Olive oil being poured from a bottle into a small dish with fresh olives alongside the dish

We’ve got the good oil on tracing your food’s provenance.

Is that extra virgin Italian olive oil in your cupboard really made from olives that grew under the Mediterranean sun? There are countless cases of food fraud that get exposed each year, such as the recent discovery of adulterated honey in Australia, the 2008 contaminated milk scandal in China, ongoing reports of blended wines and coffees, and not-so-genuine barramundi uncovered at the local fish shop. When it comes to olive oil, Forbes reported in 2016 that up to 80 per cent of Italian olive oil is fake.

The cost of food fraud each year is estimated at more than 50 billion dollars.
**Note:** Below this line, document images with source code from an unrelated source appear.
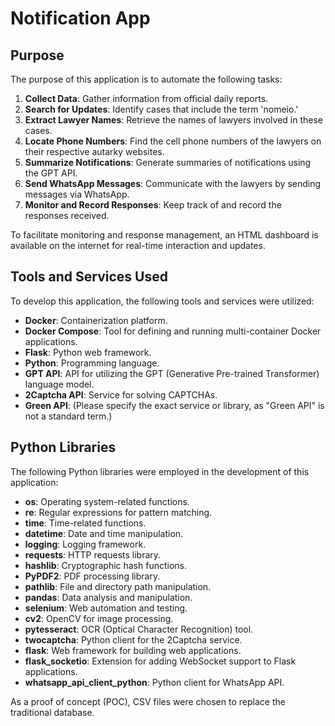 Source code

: # Notification App

## Purpose
The purpose of this application is to automate the following tasks:

1. **Collect Data**: Gather information from official daily reports.
2. **Search for Updates**: Identify cases that include the term 'nomeio.'
3. **Extract Lawyer Names**: Retrieve the names of lawyers involved in these cases.
4. **Locate Phone Numbers**: Find the cell phone numbers of the lawyers on their respective autarky websites.
5. **Summarize Notifications**: Generate summaries of notifications using the GPT API.
6. **Send WhatsApp Messages**: Communicate with the lawyers by sending messages via WhatsApp.
7. **Monitor and Record Responses**: Keep track of and record the responses received.

To facilitate monitoring and response management, an HTML dashboard is available on the internet for real-time interaction and updates.

## Tools and Services Used
To develop this application, the following tools and services were utilized:

- **Docker**: Containerization platform.
- **Docker Compose**: Tool for defining and running multi-container Docker applications.
- **Flask**: Python web framework.
- **Python**: Programming language.
- **GPT API**: API for utilizing the GPT (Generative Pre-trained Transformer) language model.
- **2Captcha API**: Service for solving CAPTCHAs.
- **Green API**: (Please specify the exact service or library, as "Green API" is not a standard term.)

## Python Libraries
The following Python libraries were employed in the development of this application:

- **os**: Operating system-related functions.
- **re**: Regular expressions for pattern matching.
- **time**: Time-related functions.
- **datetime**: Date and time manipulation.
- **logging**: Logging framework.
- **requests**: HTTP requests library.
- **hashlib**: Cryptographic hash functions.
- **PyPDF2**: PDF processing library.
- **pathlib**: File and directory path manipulation.
- **pandas**: Data analysis and manipulation.
- **selenium**: Web automation and testing.
- **cv2**: OpenCV for image processing.
- **pytesseract**: OCR (Optical Character Recognition) tool.
- **twocaptcha**: Python client for the 2Captcha service.
- **flask**: Web framework for building web applications.
- **flask_socketio**: Extension for adding WebSocket support to Flask applications.
- **whatsapp_api_client_python**: Python client for WhatsApp API.

As a proof of concept (POC), CSV files were chosen to replace the traditional database.

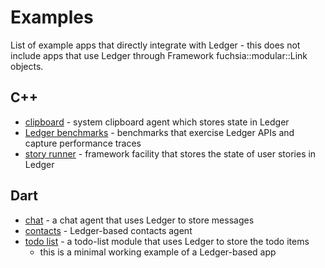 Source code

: # Examples

List of example apps that directly integrate with Ledger - this does not include
apps that use Ledger through Framework fuchsia::modular::Link objects.

## C++

 * [clipboard] - system clipboard agent which stores state in Ledger
 * [Ledger benchmarks] - benchmarks that exercise Ledger APIs and capture
   performance traces
 * [story runner] - framework facility that stores the state of user stories in
   Ledger

## Dart

 * [chat] - a chat agent that uses Ledger to store messages
 * [contacts] - Ledger-based contacts agent
 * [todo list] - a todo-list module that uses Ledger to store the todo items
   * this is a minimal working example of a Ledger-based app

[chat]: https://fuchsia.googlesource.com/topaz/+/master/app/chat/
[clipboard]: /peridot/bin/agents/clipboard/
[contacts]: https://fuchsia.googlesource.com/topaz/+/master/app/contacts/
[Ledger benchmarks]: /src/ledger/bin/tests/benchmark
[story runner]: /peridot/bin/sessionmgr/story_runner/
[todo list]: https://fuchsia.googlesource.com/topaz/+/master/examples/ledger/todo_list/
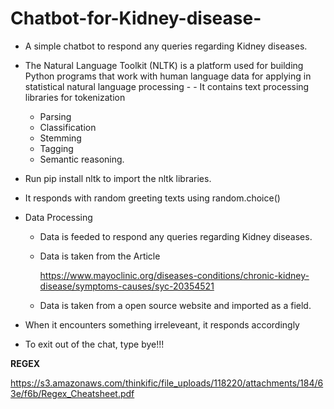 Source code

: # Chatbot-for-Kidney-disease-
- A simple chatbot to respond any queries regarding Kidney diseases. 

- The Natural Language Toolkit (NLTK) is a platform used for building Python programs that work with human language data for applying in statistical natural language processing  -  - It contains text processing libraries for tokenization
  -    Parsing
  -    Classification
  -    Stemming
  -    Tagging 
  -    Semantic reasoning.

- Run pip install nltk to import the nltk libraries.

- It responds with random greeting texts using random.choice()

- Data Processing

    - Data is feeded to respond any queries regarding Kidney diseases.

    - Data is taken from the Article 

        https://www.mayoclinic.org/diseases-conditions/chronic-kidney-disease/symptoms-causes/syc-20354521

    - Data is taken from a open source website and imported as a field. 

- When it encounters something irreleveant, it responds accordingly 

- To exit out of the chat, type bye!!!

<b> REGEX </b>

https://s3.amazonaws.com/thinkific/file_uploads/118220/attachments/184/63e/f6b/Regex_Cheatsheet.pdf
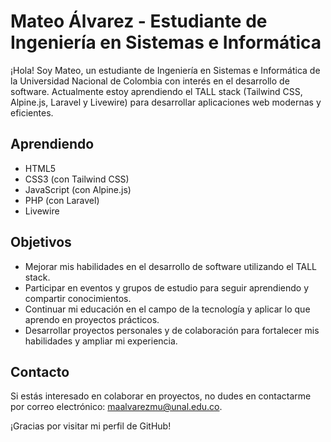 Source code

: # Mateo Álvarez - Estudiante de Ingeniería en Sistemas e Informática

¡Hola! Soy Mateo, un estudiante de Ingeniería en Sistemas e Informática de la Universidad Nacional de Colombia con interés en el desarrollo de software. Actualmente estoy aprendiendo el TALL stack (Tailwind CSS, Alpine.js, Laravel y Livewire) para desarrollar aplicaciones web modernas y eficientes.

## Aprendiendo

- HTML5
- CSS3 (con Tailwind CSS)
- JavaScript (con Alpine.js)
- PHP (con Laravel)
- Livewire

## Objetivos

- Mejorar mis habilidades en el desarrollo de software utilizando el TALL stack.
- Participar en eventos y grupos de estudio para seguir aprendiendo y compartir conocimientos.
- Continuar mi educación en el campo de la tecnología y aplicar lo que aprendo en proyectos prácticos.
- Desarrollar proyectos personales y de colaboración para fortalecer mis habilidades y ampliar mi experiencia.

## Contacto

Si estás interesado en colaborar en proyectos, no dudes en contactarme por correo electrónico: [maalvarezmu@unal.edu.co](mailto:maalvarezmu@unal.edu.co).

¡Gracias por visitar mi perfil de GitHub!

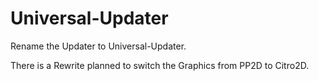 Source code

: # Universal-Updater

Rename the Updater to Universal-Updater.

There is a Rewrite planned to switch the Graphics from PP2D to Citro2D.
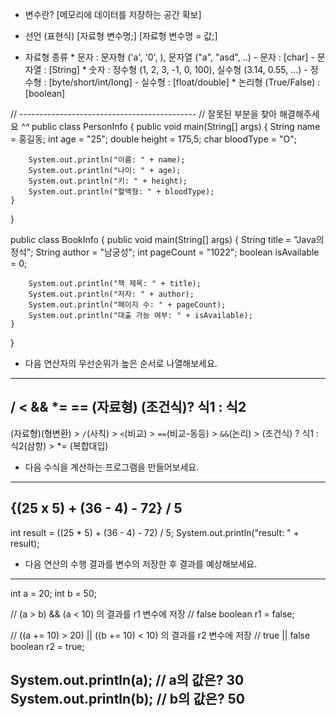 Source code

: - 변수란? [메모리에 데이터를 저장하는 공간 확보]

- 선언 (표현식)
[자료형 변수명;]
[자료형 변수명 = 값;]

- 자료형 종류
      * 문자 : 문자형 ('a', '0', ), 문자열 ("a", "asd", ..)
            - 문자  : [char]
            - 문자열 : [String]
      * 숫자 : 정수형 (1, 2, 3, -1, 0, 100), 실수형 (3.14, 0.55, ...)
            - 정수형 : [byte/short/int/long]
            - 실수형 : [float/double]
      * 논리형 (True/False) : [boolean]



// --------------------------------------------
// 잘못된 부분을 찾아 해결해주세요 *^^*
public class PersonInfo {
    public void main(String[] args) {
        String name = 홍길동;
        int age = "25"; 
        double height = 175,5; 
        char bloodType = "O"; 

        System.out.println("이름: " + name);
        System.out.println("나이: " + age);
        System.out.println("키: " + height);
        System.out.println("혈액형: " + bloodType);
    }
}

public class BookInfo {
    public void main(String[] args) {
        String title = "Java의 정석"; 
        String author = "남궁성"; 
        int pageCount = "1022"; 
        boolean isAvailable = 0; 

        System.out.println("책 제목: " + title);
        System.out.println("저자: " + author);
        System.out.println("페이지 수: " + pageCount);
        System.out.println("대출 가능 여부: " + isAvailable);
    }
}

* 다음 연산자의 우선순위가 높은 순서로 나열해보세요.
------------------------------------------
 / < && *= == (자료형) (조건식)? 식1 : 식2 
------------------------------------------
(자료형)(형변환) > `/`(사칙) > `<`(비교) > `==`(비교-동등) > `&&`(논리) > (조건식) ? 식1 : 식2(삼항) > *= (복합대입)


* 다음 수식을 계산하는 프로그램을 만들어보세요.
----------------------------------
 {(25 x 5) + (36 - 4) - 72} / 5 
----------------------------------
int result = ((25 * 5) + (36 - 4) - 72) / 5;
System.out.println("result: " + result);


* 다음 연산의 수행 결과를 변수의 저장한 후 결과를 예상해보세요.
---------------------------------
 int a = 20;
 int b = 50;

 // (a > b) && (a < 10) 의 결과를 r1 변수에 저장
 // false
 boolean r1 = false;

 // ((a += 10) > 20) || ((b += 10) < 10) 의 결과를 r2 변수에 저장
 //   true || false
 boolean r2 = true;

 System.out.println(a);	// a의 값은? 30
 System.out.println(b);	// b의 값은? 50
--------------------------------------------------------------
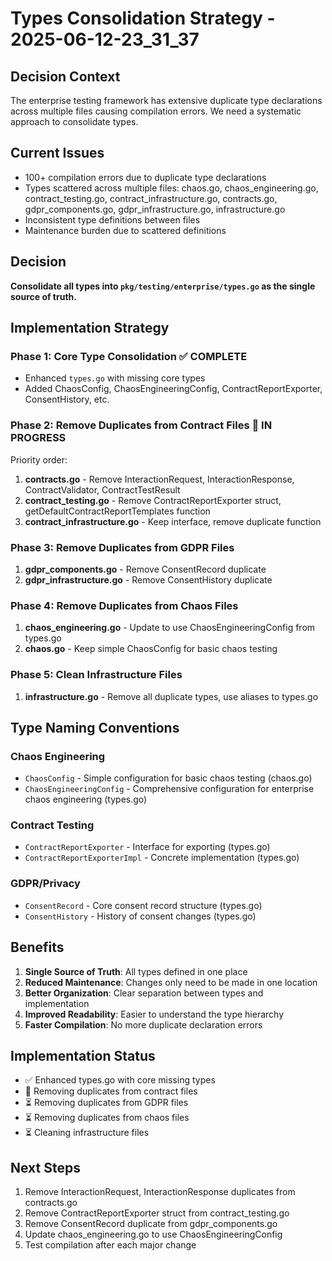 # Types Consolidation Strategy - 2025-06-12-23_31_37

## Decision Context
The enterprise testing framework has extensive duplicate type declarations across multiple files causing compilation errors. We need a systematic approach to consolidate types.

## Current Issues
- 100+ compilation errors due to duplicate type declarations
- Types scattered across multiple files: chaos.go, chaos_engineering.go, contract_testing.go, contract_infrastructure.go, contracts.go, gdpr_components.go, gdpr_infrastructure.go, infrastructure.go
- Inconsistent type definitions between files
- Maintenance burden due to scattered definitions

## Decision
**Consolidate all types into `pkg/testing/enterprise/types.go` as the single source of truth.**

## Implementation Strategy

### Phase 1: Core Type Consolidation ✅ COMPLETE
- Enhanced `types.go` with missing core types
- Added ChaosConfig, ChaosEngineeringConfig, ContractReportExporter, ConsentHistory, etc.

### Phase 2: Remove Duplicates from Contract Files 🔄 IN PROGRESS
Priority order:
1. **contracts.go** - Remove InteractionRequest, InteractionResponse, ContractValidator, ContractTestResult
2. **contract_testing.go** - Remove ContractReportExporter struct, getDefaultContractReportTemplates function
3. **contract_infrastructure.go** - Keep interface, remove duplicate function

### Phase 3: Remove Duplicates from GDPR Files
1. **gdpr_components.go** - Remove ConsentRecord duplicate
2. **gdpr_infrastructure.go** - Remove ConsentHistory duplicate

### Phase 4: Remove Duplicates from Chaos Files
1. **chaos_engineering.go** - Update to use ChaosEngineeringConfig from types.go
2. **chaos.go** - Keep simple ChaosConfig for basic chaos testing

### Phase 5: Clean Infrastructure Files
1. **infrastructure.go** - Remove all duplicate types, use aliases to types.go

## Type Naming Conventions

### Chaos Engineering
- `ChaosConfig` - Simple configuration for basic chaos testing (chaos.go)
- `ChaosEngineeringConfig` - Comprehensive configuration for enterprise chaos engineering (types.go)

### Contract Testing
- `ContractReportExporter` - Interface for exporting (types.go)
- `ContractReportExporterImpl` - Concrete implementation (types.go)

### GDPR/Privacy
- `ConsentRecord` - Core consent record structure (types.go)
- `ConsentHistory` - History of consent changes (types.go)

## Benefits
1. **Single Source of Truth**: All types defined in one place
2. **Reduced Maintenance**: Changes only need to be made in one location
3. **Better Organization**: Clear separation between types and implementation
4. **Improved Readability**: Easier to understand the type hierarchy
5. **Faster Compilation**: No more duplicate declaration errors

## Implementation Status
- ✅ Enhanced types.go with core missing types
- 🔄 Removing duplicates from contract files
- ⏳ Removing duplicates from GDPR files
- ⏳ Removing duplicates from chaos files
- ⏳ Cleaning infrastructure files

## Next Steps
1. Remove InteractionRequest, InteractionResponse duplicates from contracts.go
2. Remove ContractReportExporter struct from contract_testing.go
3. Remove ConsentRecord duplicate from gdpr_components.go
4. Update chaos_engineering.go to use ChaosEngineeringConfig
5. Test compilation after each major change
The collateral damage is that reputable producers lose sales and get driven out of the market. In Australia, we are fortunate. There is a high degree of confidence and trust in our food supply chain, from the farm to the supermarket. Our producers rely on this trust to stay in the market and fetch good prices for the food they grow. As consumers, by and large we believe our food is safe and of good quality.

So how do we catch out the fraudsters who add cheaper ingredients or substitute a premium brand with a lesser alternative?  Sure, we have certification processes that use labelling and documentation to counter fraud but these may not fully verify the origin and authenticity of food or may not be totally legitimate.

Enter our food detectives. Working with the Australian Nuclear Science and Technology Organisation (ANSTO), we’ve figured out a way to trace food from the paddock to the plate. Just as a fingerprint can identify a person, we’ve found that food has a unique signature if you know where to look: at the isotopes. Isotopes are atoms that occur everywhere in nature, including in animal and plant tissues. They are useful in tracing food because their ratios vary depending on where, how and under what conditions a food was produced. Isotopes come together in a unique combination called a Terron that can pinpoint the water source, soil and landscape where a product was grown.

Following the scent

Tracking the origin of food is only half the job of a food detective. To catch out food fraud, they need to be able to trace food across all points of a supply chain so they can identify where tampering, substitution or adulteration is occurring.

Distributed ledger such as blockchain technology makes this possible by enabling the Terron signature for an individual product to be cross-checked at all points along a supply chain.

The pressing issue: how soon will I know if my olive oil is indeed 100 per cent Italian or if it originates from northern Africa? Well, the scientists are currently developing and validating the methods that will analyse all this data and enable national regulators and manufacturers to verify their traceability systems. So it’s going to take a few years. But the work of the food detectives will mean we can feel confident about the authenticity of the food we buy. And producers can get premium prices for the quality food they grow.